José Díaz was born in Seville on May 3, 1895. A baker by profession since he was eleven years old, at the age of 18 he joined La Aurora, the Seville bakers union, which shortly after joined the anarchist National Confederation of Work. In 1917 he led a strike by bread workers and in 1920 he participated in the general strike decreed by the leadership of the CNT, which ended in failure. After the coup d'état of September 13, 1923 that established a military dictatorship in Spain, José Díaz continued his union work in hiding. He would be arrested in Madrid in 1925. In September 1927 he joined the Communist Party of Spain, already out of jail, together with a large part of the leaders of Seville anarchism.

At the IV Congress of the PCE, held in Seville in March 1932, he was elected a member of its Central Committee. A few months after the expulsion of the then general secretary, José Bullejos, at the request of the Communist International or Comintern, he was appointed general secretary. Díaz's arrival at the leadership of the PCE coincided with a generational renewal in the leadership of communism Spanish, as was the case with Antonio Mije, Jesús Hernández or Dolores Ibárruri. In addition to Díaz himself or Mije, among the Sevillian communists who also stood out was Saturnino Barneto Atienza, leader of the Seville port workers. José Díaz, Barneto was a former syndicalist from anarchism. Another prominent Sevillian communist was Manuel Delicado, who would later become a close associate of Díaz.

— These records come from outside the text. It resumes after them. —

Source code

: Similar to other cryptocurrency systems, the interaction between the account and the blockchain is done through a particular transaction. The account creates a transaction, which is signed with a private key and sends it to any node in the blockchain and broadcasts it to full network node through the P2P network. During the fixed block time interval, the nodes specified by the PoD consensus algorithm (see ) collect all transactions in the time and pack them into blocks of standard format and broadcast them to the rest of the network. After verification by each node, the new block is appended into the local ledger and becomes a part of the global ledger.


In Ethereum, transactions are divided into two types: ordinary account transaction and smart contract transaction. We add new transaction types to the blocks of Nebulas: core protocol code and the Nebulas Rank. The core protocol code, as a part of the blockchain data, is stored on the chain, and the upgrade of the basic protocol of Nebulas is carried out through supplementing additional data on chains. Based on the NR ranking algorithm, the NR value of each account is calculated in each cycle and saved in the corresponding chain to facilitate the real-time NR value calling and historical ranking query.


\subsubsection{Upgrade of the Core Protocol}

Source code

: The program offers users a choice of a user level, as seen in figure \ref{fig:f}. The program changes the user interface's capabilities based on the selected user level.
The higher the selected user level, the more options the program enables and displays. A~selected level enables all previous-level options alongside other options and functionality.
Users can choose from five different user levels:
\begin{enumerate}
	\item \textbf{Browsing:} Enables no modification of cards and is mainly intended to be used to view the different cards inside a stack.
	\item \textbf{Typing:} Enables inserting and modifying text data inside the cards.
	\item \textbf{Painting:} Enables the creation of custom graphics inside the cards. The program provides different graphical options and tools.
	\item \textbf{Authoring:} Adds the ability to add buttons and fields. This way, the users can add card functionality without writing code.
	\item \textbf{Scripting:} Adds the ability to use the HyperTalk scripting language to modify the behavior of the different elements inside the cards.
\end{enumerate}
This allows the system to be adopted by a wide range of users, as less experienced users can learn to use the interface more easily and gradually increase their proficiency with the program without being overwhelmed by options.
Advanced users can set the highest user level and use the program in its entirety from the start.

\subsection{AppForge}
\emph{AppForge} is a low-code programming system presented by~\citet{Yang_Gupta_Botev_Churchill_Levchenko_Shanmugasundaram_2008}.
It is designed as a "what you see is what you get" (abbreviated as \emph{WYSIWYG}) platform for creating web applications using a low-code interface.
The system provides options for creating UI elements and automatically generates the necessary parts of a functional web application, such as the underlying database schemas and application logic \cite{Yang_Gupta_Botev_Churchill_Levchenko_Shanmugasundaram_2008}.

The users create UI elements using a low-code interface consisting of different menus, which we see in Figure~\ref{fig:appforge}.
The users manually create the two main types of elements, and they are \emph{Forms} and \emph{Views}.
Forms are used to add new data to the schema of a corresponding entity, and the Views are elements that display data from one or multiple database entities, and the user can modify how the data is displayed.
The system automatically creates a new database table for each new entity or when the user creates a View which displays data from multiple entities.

After a few years of radicalism, José Díaz promoted, from the summer of 1933, a rapprochement with other left-wing political forces to constitute the Popular Front together with the socialists and left-wing republicans. In June 1935 he gave a speech at the Cine Pardiñas in which he advocated the creation of a "Popular Antifascist Concentration". Shortly after, in the February 1936 elections, he was elected deputy for Madrid. Around this time, he also maintained contacts with the PSOE that led to the establishment of a body made up of both parties to coordinate the political actions of both.

In 1935 he was one of the Spaniards who attended the VII Congress of the Communist International.

Civil War

After the outbreak of the Spanish Civil War, José Díaz focused all his activity on the PCE, not occupying any official position in the governmental structure of the Republic, prevailing in him the idea of the absolute priority of military victory, fighting against the measures taken in the factories and the countryside of some specific areas, through collectivizations by anarchist militias. During a meeting of the Central Committee of the PCE in March 1937, he declared that they were fighting "for a democratic Republic, for a democratic and parliamentary republic of a new type and with a deep social component."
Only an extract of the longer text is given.